▶ PROBLEM REQUIREMENTS:
The answer must be every line of the records below that contains the word "quality", copied out.

▶ DATA IN THIS EXERCISE:
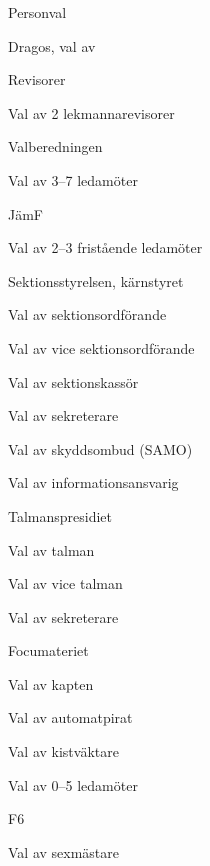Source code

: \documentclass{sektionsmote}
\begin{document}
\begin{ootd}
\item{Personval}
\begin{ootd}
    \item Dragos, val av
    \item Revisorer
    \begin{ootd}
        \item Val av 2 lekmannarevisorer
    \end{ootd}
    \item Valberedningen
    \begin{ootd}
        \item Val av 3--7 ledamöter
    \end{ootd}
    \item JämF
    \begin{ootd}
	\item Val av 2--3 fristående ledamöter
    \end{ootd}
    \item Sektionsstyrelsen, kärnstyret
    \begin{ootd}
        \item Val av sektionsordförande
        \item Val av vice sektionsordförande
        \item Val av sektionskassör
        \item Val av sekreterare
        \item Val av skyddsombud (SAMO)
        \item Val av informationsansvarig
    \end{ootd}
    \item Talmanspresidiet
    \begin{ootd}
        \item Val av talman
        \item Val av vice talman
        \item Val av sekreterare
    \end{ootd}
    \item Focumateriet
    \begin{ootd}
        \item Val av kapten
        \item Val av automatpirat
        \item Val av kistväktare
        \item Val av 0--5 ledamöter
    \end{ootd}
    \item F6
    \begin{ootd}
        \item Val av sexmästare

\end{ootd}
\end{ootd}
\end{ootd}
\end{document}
--
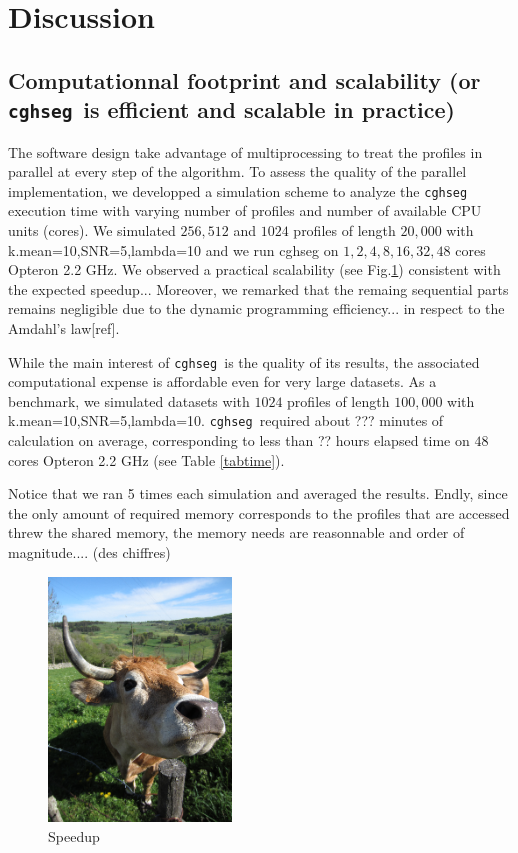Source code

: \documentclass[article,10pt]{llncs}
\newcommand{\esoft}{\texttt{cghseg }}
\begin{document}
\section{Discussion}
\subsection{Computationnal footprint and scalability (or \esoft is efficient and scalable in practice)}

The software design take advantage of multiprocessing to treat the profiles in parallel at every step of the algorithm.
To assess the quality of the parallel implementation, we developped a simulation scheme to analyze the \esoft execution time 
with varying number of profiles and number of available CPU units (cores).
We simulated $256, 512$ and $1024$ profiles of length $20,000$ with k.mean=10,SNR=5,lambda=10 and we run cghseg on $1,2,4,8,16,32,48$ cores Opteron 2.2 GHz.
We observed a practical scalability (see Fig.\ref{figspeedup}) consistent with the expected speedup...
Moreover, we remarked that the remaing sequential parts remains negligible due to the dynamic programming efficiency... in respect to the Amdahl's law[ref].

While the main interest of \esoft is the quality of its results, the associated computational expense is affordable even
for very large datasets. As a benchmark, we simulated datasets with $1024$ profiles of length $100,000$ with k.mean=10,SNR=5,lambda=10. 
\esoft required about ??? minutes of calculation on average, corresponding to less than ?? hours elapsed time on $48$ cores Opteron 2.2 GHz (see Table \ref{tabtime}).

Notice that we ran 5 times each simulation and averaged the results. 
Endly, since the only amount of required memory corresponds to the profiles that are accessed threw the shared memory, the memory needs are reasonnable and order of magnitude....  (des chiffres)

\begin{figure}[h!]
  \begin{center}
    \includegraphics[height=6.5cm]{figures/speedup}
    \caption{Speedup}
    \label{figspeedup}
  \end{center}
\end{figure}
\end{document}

▶ ANSWER TO THIS EXERCISE:
To assess the quality of the parallel implementation, we developped a simulation scheme to analyze the \esoft execution time 
While the main interest of \esoft is the quality of its results, the associated computational expense is affordable even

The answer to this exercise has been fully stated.